Gleyber Torres is handling his Yankees walk year perfectly
By growing a mustache. And also other reasons.
Gleyber Torres is entering his Yankees walk year with a good deal of positive momentum. While no successful team should tout 2023 Torres as their second-best hitter (and oh boy, were the 2023 Yankees unsuccessful), his 118 OPS+ campaign with 25 bombs and a .273 average was far more reminiscent of his juiced ball 2019 than anything that followed in its immediate path.
In fact, Torres tripped narrowly past the .800 OPS threshold, hitting the number exactly (and somewhat silently, as most fans stewed over the team's struggles instead of giving him props).
Will Torres remain with the team beyond 2024 when he makes his first foray into free agency?

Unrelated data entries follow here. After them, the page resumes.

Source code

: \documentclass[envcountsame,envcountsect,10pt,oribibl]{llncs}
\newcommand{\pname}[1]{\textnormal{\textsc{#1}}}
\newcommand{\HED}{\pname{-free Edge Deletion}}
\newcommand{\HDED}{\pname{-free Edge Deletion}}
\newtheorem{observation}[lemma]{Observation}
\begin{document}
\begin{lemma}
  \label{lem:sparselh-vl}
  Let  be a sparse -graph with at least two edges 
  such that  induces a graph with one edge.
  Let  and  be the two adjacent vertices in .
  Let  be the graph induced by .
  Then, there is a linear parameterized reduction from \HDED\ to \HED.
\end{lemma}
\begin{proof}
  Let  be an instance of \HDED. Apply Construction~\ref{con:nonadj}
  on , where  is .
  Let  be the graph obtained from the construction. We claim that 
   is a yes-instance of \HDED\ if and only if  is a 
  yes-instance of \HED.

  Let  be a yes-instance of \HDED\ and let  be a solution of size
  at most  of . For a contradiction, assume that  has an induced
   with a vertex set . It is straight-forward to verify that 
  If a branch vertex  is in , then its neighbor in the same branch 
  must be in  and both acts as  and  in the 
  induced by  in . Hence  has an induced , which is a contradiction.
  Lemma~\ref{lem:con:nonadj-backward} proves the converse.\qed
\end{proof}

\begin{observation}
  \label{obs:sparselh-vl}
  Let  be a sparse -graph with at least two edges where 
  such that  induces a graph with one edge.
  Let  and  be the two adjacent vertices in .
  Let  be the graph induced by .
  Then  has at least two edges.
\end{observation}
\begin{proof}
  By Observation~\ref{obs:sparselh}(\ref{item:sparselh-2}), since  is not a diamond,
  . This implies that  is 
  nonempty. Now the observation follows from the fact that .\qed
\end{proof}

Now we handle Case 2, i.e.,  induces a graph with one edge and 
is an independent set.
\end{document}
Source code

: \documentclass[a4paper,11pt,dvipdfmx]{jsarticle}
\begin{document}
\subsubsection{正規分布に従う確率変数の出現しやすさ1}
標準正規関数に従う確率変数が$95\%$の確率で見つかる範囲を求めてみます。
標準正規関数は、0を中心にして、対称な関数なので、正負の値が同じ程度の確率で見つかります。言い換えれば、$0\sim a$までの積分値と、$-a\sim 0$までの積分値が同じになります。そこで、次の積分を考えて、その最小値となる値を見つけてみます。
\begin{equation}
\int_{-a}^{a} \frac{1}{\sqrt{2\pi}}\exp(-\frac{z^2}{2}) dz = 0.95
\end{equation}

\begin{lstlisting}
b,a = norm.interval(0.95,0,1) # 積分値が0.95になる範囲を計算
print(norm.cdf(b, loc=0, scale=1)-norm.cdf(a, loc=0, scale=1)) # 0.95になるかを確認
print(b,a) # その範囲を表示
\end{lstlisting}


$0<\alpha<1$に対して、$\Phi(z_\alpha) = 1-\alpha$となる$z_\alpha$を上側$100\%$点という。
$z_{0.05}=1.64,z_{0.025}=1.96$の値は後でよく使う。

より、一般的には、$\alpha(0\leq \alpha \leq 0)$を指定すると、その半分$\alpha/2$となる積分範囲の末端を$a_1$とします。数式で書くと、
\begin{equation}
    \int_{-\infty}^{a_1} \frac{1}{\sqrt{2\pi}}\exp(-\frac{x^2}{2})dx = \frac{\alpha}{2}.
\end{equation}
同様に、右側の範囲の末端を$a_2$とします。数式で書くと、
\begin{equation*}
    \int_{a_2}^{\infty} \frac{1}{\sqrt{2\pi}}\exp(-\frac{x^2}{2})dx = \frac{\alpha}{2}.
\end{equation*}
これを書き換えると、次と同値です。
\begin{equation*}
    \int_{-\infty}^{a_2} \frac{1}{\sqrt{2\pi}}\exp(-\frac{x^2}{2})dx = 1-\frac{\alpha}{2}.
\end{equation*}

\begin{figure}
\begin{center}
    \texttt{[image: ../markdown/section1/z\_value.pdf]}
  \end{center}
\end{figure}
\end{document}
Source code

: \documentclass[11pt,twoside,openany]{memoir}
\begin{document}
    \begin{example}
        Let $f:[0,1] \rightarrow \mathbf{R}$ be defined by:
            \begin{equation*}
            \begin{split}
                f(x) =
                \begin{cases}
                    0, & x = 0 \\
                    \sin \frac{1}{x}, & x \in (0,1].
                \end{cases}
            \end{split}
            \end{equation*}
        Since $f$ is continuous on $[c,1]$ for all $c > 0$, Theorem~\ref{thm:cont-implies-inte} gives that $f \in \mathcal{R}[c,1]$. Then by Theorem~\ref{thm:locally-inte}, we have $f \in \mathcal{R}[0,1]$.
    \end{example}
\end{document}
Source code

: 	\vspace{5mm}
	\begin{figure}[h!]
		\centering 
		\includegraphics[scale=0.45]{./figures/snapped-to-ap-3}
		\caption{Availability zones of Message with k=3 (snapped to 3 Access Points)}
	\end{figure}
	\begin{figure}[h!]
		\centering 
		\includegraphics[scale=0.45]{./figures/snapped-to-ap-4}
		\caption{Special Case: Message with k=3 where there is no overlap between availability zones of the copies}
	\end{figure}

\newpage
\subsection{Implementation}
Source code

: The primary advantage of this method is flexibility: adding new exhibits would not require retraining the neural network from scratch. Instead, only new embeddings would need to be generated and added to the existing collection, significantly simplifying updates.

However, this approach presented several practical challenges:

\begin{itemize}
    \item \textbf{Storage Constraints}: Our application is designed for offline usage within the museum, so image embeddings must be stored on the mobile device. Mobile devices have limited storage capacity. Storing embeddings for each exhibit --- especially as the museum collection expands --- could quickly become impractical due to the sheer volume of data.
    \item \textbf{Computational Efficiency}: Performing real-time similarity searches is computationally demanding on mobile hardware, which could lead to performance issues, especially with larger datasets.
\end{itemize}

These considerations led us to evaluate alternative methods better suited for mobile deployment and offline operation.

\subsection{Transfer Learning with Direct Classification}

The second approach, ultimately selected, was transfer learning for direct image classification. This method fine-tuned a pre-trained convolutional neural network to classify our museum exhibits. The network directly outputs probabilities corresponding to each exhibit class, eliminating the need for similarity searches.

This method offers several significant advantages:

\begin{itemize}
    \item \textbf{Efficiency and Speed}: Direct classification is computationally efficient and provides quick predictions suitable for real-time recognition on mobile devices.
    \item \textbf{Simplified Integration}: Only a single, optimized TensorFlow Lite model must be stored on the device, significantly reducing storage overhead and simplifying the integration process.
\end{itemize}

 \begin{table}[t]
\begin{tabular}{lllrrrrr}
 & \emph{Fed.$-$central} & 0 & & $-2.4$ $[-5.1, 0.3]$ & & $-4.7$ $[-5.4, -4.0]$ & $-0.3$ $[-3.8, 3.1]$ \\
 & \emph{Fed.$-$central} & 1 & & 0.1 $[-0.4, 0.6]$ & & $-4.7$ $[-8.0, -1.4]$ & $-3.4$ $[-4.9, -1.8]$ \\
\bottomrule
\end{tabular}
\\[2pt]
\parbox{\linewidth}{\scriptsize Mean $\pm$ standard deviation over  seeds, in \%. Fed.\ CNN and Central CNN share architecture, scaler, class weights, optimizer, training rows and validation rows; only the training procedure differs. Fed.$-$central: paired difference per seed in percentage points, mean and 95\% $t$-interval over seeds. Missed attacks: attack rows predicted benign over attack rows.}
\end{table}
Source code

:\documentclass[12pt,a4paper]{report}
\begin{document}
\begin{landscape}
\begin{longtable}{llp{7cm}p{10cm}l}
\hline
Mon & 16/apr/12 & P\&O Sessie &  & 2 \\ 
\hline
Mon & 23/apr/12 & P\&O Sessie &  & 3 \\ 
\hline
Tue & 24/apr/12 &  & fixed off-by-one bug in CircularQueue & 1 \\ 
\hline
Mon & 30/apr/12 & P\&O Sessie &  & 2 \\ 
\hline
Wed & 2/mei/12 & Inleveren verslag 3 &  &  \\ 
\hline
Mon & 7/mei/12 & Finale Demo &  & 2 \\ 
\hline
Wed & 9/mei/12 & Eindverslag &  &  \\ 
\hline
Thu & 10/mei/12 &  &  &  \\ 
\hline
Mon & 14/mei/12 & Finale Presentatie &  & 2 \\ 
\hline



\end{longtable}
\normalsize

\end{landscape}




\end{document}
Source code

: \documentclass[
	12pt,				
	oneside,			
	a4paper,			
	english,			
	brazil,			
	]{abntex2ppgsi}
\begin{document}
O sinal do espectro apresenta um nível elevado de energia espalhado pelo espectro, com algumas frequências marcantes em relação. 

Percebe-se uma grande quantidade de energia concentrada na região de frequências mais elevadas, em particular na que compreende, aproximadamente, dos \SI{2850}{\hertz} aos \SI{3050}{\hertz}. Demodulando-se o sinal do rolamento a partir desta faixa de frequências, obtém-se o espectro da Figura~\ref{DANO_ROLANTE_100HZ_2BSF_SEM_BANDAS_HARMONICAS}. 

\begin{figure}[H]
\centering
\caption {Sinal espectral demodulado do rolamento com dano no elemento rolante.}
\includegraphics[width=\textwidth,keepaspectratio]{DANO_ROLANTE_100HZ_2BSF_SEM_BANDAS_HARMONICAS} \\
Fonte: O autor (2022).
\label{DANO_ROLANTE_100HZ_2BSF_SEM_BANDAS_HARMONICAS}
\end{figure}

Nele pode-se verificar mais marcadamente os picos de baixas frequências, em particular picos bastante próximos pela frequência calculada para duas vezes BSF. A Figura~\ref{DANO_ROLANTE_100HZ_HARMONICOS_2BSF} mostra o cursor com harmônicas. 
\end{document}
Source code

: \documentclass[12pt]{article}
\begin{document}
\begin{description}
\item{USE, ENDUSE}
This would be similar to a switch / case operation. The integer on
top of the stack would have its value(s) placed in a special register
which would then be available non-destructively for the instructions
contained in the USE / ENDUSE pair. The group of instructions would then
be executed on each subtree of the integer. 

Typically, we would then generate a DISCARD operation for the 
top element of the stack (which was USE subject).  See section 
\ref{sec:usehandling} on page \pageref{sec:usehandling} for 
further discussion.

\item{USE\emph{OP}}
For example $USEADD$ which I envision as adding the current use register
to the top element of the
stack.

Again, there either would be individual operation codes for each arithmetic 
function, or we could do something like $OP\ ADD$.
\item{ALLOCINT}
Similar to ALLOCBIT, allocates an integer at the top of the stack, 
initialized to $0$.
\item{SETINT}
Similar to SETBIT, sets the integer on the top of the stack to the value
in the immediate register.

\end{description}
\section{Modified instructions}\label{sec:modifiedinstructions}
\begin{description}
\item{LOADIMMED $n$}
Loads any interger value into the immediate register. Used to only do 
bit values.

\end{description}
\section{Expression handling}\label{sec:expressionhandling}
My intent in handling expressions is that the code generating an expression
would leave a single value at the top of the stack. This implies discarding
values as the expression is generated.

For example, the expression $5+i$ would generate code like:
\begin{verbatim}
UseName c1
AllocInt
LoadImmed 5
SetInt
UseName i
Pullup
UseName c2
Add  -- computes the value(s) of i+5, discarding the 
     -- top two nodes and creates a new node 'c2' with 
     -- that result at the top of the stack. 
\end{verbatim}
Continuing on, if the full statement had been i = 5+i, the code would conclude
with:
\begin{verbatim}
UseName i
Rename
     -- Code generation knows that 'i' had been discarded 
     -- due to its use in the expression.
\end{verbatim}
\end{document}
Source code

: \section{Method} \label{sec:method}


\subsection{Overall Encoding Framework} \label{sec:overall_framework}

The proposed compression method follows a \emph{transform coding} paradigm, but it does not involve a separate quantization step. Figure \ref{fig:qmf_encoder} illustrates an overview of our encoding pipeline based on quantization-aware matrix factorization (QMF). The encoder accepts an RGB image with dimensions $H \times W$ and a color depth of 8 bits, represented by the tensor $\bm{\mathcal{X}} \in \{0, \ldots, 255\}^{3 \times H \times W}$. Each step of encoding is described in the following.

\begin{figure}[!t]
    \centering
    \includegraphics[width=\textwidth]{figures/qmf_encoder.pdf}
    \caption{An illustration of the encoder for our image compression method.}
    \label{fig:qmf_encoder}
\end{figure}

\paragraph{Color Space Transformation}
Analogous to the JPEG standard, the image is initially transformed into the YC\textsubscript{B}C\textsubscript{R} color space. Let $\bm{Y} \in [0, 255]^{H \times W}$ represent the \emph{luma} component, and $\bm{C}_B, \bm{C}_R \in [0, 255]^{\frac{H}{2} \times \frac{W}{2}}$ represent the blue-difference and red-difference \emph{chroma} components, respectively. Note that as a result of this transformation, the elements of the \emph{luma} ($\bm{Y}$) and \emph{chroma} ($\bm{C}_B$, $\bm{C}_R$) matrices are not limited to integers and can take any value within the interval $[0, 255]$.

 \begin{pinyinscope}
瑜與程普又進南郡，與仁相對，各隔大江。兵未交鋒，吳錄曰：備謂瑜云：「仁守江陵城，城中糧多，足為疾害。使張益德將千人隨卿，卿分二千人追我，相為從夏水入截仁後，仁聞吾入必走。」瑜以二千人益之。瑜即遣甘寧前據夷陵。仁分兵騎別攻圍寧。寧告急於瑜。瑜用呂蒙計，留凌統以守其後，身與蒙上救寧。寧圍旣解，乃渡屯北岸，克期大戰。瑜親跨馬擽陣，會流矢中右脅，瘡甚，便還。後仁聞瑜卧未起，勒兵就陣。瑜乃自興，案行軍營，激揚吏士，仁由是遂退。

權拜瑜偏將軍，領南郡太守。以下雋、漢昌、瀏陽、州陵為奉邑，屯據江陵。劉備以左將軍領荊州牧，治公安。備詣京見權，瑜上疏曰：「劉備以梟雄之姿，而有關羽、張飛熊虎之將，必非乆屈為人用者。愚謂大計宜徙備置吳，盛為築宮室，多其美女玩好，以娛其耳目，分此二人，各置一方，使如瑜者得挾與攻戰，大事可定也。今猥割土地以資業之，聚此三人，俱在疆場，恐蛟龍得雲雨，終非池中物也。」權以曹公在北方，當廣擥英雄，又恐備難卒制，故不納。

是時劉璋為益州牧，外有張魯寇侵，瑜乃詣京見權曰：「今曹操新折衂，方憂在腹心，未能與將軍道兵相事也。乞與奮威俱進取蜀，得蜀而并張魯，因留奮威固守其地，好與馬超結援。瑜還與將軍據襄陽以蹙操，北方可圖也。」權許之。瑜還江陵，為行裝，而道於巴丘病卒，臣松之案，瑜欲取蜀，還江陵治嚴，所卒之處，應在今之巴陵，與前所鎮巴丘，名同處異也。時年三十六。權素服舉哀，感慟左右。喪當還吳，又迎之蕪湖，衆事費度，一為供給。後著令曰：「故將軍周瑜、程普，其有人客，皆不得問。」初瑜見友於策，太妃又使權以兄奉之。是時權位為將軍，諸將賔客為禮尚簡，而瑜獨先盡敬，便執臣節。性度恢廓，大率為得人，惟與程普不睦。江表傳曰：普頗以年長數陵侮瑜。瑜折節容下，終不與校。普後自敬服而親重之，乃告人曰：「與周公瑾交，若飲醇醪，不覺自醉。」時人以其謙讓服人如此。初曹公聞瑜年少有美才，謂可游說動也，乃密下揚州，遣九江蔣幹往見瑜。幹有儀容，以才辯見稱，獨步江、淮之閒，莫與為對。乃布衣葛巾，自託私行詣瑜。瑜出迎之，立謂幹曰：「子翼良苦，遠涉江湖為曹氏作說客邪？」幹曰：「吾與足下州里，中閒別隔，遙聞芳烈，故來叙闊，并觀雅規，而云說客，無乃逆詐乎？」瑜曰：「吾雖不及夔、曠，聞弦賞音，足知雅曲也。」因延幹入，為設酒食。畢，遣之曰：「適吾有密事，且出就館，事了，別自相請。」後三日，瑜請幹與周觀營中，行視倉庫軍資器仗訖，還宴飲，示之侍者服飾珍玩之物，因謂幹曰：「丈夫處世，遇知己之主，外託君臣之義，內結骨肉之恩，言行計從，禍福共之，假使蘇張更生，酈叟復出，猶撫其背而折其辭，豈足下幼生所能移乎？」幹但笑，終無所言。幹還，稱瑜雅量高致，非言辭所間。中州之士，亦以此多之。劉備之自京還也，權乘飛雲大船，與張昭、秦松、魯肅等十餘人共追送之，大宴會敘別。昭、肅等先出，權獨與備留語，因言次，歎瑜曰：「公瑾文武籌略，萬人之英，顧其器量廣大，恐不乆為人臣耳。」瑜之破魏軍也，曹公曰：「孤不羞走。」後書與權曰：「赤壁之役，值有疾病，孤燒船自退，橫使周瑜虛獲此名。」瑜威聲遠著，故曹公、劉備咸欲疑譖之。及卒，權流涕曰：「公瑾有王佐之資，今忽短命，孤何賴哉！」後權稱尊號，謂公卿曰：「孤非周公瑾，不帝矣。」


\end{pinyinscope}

He'll need to be an essential contributor this season. He'll also need to acknowledge that recent import Juan Soto will be commanding a large chunk of the Yankees' attention. He'll have to wait.
But that seems alright with Torres, who acknowledged this week that his reps haven't even begun discussions, despite his stated desire to be a "Yankee for life." No dark cloud hanging over the season. No frenzied spring attempts to get something done, placing Torres firmly into a funk when a deal inevitably doesn't materialize. Just a full season, spent relatively shaded from the spotlight, for Torres to prove he deserves to be only the second Baby Bomber to stick around.
Yankees second baseman Gleyber Torres wants to be a Yankee for life, respects the business
Of all the Yankees' walk year candidates, Torres actually has a relatively clear path to being extended "for life." If Oswald Peraza fails to distinguish himself this summer as a viable starter, the Yankees aren't going to hand him a job in 2025, which will be another chapter in the Yankees' eternal line of competitive, pressure-packed seasons. They won't willfully downgrade second base during a championship window. It might be Peraza, if he shines. It might be a stopgap like Whit Merrifield. Or it might be Torres, as long as he's willing to accept some form of hometown discount (or if Hal Steinbrenner awakens in December suddenly down to go the extra mile).
Juan Soto will still be the team's undisputed top priority, but Torres, a homegrown Yankee and fan favorite, has a better chance of staying in town than fellow motivated walk-year Yankees like Alex Verdugo and Clay Holmes.
Then again, he could struggle in '24 and make contract negotiations a depressing foregone conclusion. But he's off to a great start in the opposite direction already, bringing a perfect mindset to a season he must crush.